Look through the lines below and copy each one that includes "systemd".

[Start of section]

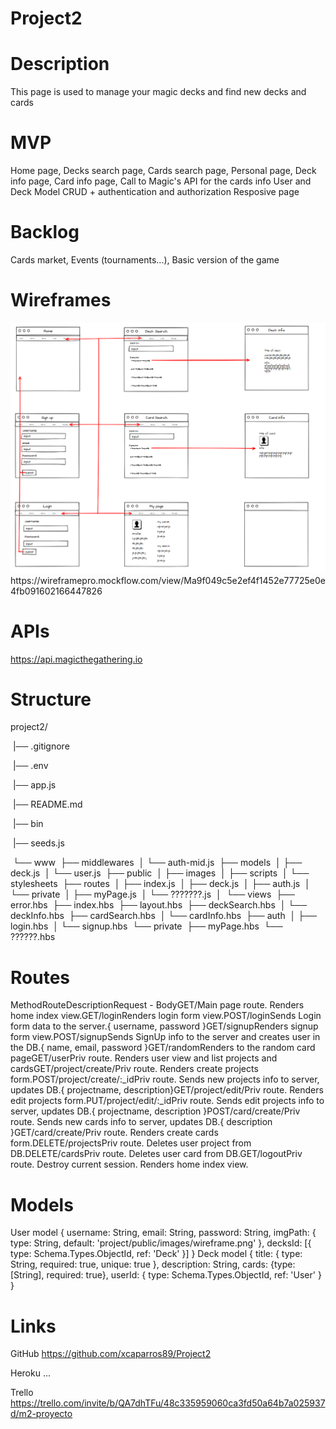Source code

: # Project2

# Description
This page is used to manage your magic decks and find new decks and cards

# MVP
Home page, 
Decks search page,
Cards search page,
Personal page,
Deck info page,
Card info page,
Call to Magic's API for the cards info
User and Deck Model
CRUD + authentication and authorization
Resposive page

# Backlog
Cards market,
Events (tournaments...),
Basic version of the game

# Wireframes
<img src='project2/public/images/wireframe.png'>
https://wireframepro.mockflow.com/view/Ma9f049c5e2ef4f1452e77725e0e4fb091602166447826

# APIs
https://api.magicthegathering.io

# Structure
project2/

​	|── .gitignore

​	|── .env

​	|── app.js

​	|── README.md

​		|── bin

​			|── seeds.js

​			└── www
​        ├── middlewares
​        │   └── auth-mid.js
​        ├── models
​        │   ├── deck.js
​        │   └── user.js
​        ├── public
​        │   ├── images
​        │   ├── scripts
​        │   └── stylesheets
​        ├── routes
​        │   ├── index.js
​        │   ├── deck.js
​        │   ├── auth.js
​        │   └── private
​        │       ├── myPage.js
​        │       └── ???????.js
​        │
​        └── views
​            ├── error.hbs
​            ├── index.hbs
​            ├── layout.hbs
​            ├── deckSearch.hbs
​            │       └── deckInfo.hbs
​            ├── cardSearch.hbs
​            │       └── cardInfo.hbs
​            ├── auth
​            │   ├── login.hbs
​            │   └── signup.hbs
​            └── private
​                ├── myPage.hbs
​                └── ??????.hbs


# Routes

MethodRouteDescriptionRequest - BodyGET/Main page route. Renders home index view.GET/loginRenders login form view.POST/loginSends Login form data to the server.{ username, password }GET/signupRenders signup form view.POST/signupSends SignUp info to the server and creates user in the DB.{ name, email, password }GET/randomRenders to the random card pageGET/userPriv route. Renders user view and list projects and cardsGET/project/create/Priv route. Renders create projects form.POST/project/create/:_idPriv route. Sends new projects info to server, updates DB.{ projectname, description}GET/project/edit/Priv route. Renders edit projects form.PUT/project/edit/:_idPriv route. Sends edit projects info to server, updates DB.{ projectname, description }POST/card/create/Priv route. Sends new cards info to server, updates DB.{ description }GET/card/create/Priv route. Renders create cards form.DELETE/projectsPriv route. Deletes user project from DB.DELETE/cardsPriv route. Deletes user card from DB.GET/logoutPriv route. Destroy current session. Renders home index view.

# Models
User model
  {
    username: String,
    email: String,
    password: String,
    imgPath: { type: String, default: 'project/public/images/wireframe.png' },
    decksId: [{ type: Schema.Types.ObjectId, ref: 'Deck' }]
  }
Deck model
  {
    title: { type: String, required: true, unique: true },
    description: String,
    cards: {type:[String], required: true},
    userId: { type: Schema.Types.ObjectId, ref: 'User' }
  }

# Links
GitHub
https://github.com/xcaparros89/Project2

Heroku
...

Trello
https://trello.com/invite/b/QA7dhTFu/48c335959060ca3fd50a64b7a025937d/m2-proyecto
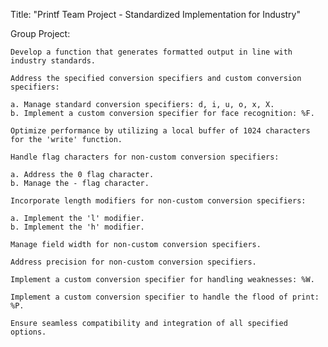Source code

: Title: "Printf Team Project - Standardized Implementation for Industry"

Group Project:

    Develop a function that generates formatted output in line with industry standards.

    Address the specified conversion specifiers and custom conversion specifiers:

    a. Manage standard conversion specifiers: d, i, u, o, x, X.
    b. Implement a custom conversion specifier for face recognition: %F.

    Optimize performance by utilizing a local buffer of 1024 characters for the 'write' function.

    Handle flag characters for non-custom conversion specifiers:

    a. Address the 0 flag character.
    b. Manage the - flag character.

    Incorporate length modifiers for non-custom conversion specifiers:

    a. Implement the 'l' modifier.
    b. Implement the 'h' modifier.

    Manage field width for non-custom conversion specifiers.

    Address precision for non-custom conversion specifiers.

    Implement a custom conversion specifier for handling weaknesses: %W.

    Implement a custom conversion specifier to handle the flood of print: %P.

    Ensure seamless compatibility and integration of all specified options.
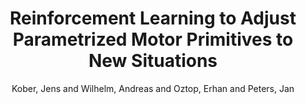 ---
collection: journal
permalink: /publications/Kober2012Auro
pubtype: journal 
title: "Reinforcement Learning to Adjust Parametrized Motor Primitives to New Situations" 
author: "Kober, Jens and Wilhelm, Andreas and Oztop, Erhan and Peters, Jan" 
year: 2012
avenue: Autonomous Robots 
url:  
pages: 361--379 
code:  
video: https://youtu.be/C63avx1YCF4 
abstract: 
---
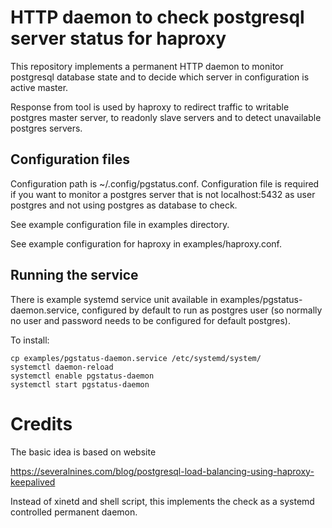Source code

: 
HTTP daemon to check postgresql server status for haproxy
=========================================================

This repository implements a permanent HTTP daemon to monitor postgresql database state
and to decide which server in configuration is active master.

Response from tool is used by haproxy to redirect traffic to writable postgres master server, to readonly slave
servers and to detect unavailable postgres servers.

Configuration files
-------------------

Configuration path is ~/.config/pgstatus.conf. Configuration file is required if you want to monitor
a postgres server that is not localhost:5432 as user postgres and not using postgres as database to check.

See example configuration file in examples directory.

See example configuration for haproxy in examples/haproxy.conf.

Running the service
-------------------

There is example systemd service unit available in examples/pgstatus-daemon.service, configured by default
to run as postgres user (so normally no user and password needs to be configured for default postgres).

To install:

    cp examples/pgstatus-daemon.service /etc/systemd/system/
    systemctl daemon-reload
    systemctl enable pgstatus-daemon
    systemctl start pgstatus-daemon

Credits
=======

The basic idea is based on website

https://severalnines.com/blog/postgresql-load-balancing-using-haproxy-keepalived

Instead of xinetd and shell script, this implements the check as a systemd controlled
permanent daemon.
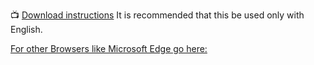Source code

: 📺 [Download instructions](https://www.youtube.com/watch?v=QYfmLjLHDMg)
It is recommended that this be used only with English.

[For other Browsers like Microsoft Edge go here:](https://github.com/Artepti/PoisonAIBros)
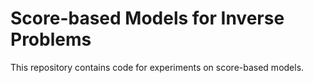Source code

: # Score-based Models for Inverse Problems 

This repository contains code for experiments on score-based models.
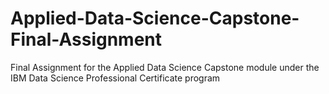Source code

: # Applied-Data-Science-Capstone-Final-Assignment
Final Assignment for the Applied Data Science Capstone module under the IBM Data Science Professional Certificate program
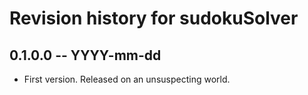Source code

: # Revision history for sudokuSolver

## 0.1.0.0 -- YYYY-mm-dd

* First version. Released on an unsuspecting world.
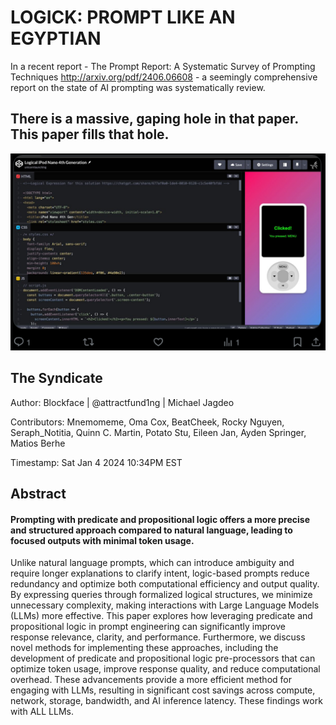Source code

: # LOGICK: PROMPT LIKE AN EGYPTIAN

In a recent report - The Prompt Report: A Systematic Survey of Prompting Techniques http://arxiv.org/pdf/2406.06608 -  a seemingly comprehensive report on the state of AI prompting was systematically review.

## There is a massive, gaping hole in that paper. This paper fills that hole.

![ipod created with logical expressions](logickalipod.jpg "The Logickal iPod 4th Generation")

## The Syndicate

Author: Blockface | @attractfund1ng | Michael Jagdeo

Contributors: Mnemomeme, Oma Cox, BeatCheek, Rocky Nguyen, Seraph_Notitia,
Quinn C. Martin, Potato Stu, Eileen Jan, Ayden Springer, Matios Berhe

Timestamp: Sat Jan 4 2024 10:34PM EST

## Abstract

#### Prompting with predicate and propositional logic offers a more precise and structured approach compared to natural language, leading to focused outputs with minimal token usage. 

Unlike natural language prompts, which can introduce ambiguity and require longer explanations to clarify intent, logic-based prompts reduce redundancy and optimize both computational efficiency and output quality. By expressing queries through formalized logical structures, we minimize unnecessary complexity, making interactions with Large Language Models (LLMs) more effective. This paper explores how leveraging predicate and propositional logic in prompt engineering can significantly improve response relevance, clarity, and performance. Furthermore, we discuss novel methods for implementing these approaches, including the development of predicate and propositional logic pre-processors that can optimize token usage, improve response quality, and reduce computational overhead. These advancements provide a more efficient method for engaging with LLMs, resulting in significant cost savings across compute, network, storage, bandwidth, and AI inference latency. These findings work with ALL LLMs.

[End of section]

- **RESPONSE**
There is example systemd service unit available in examples/pgstatus-daemon.service, configured by default
    cp examples/pgstatus-daemon.service /etc/systemd/system/
Instead of xinetd and shell script, this implements the check as a systemd controlled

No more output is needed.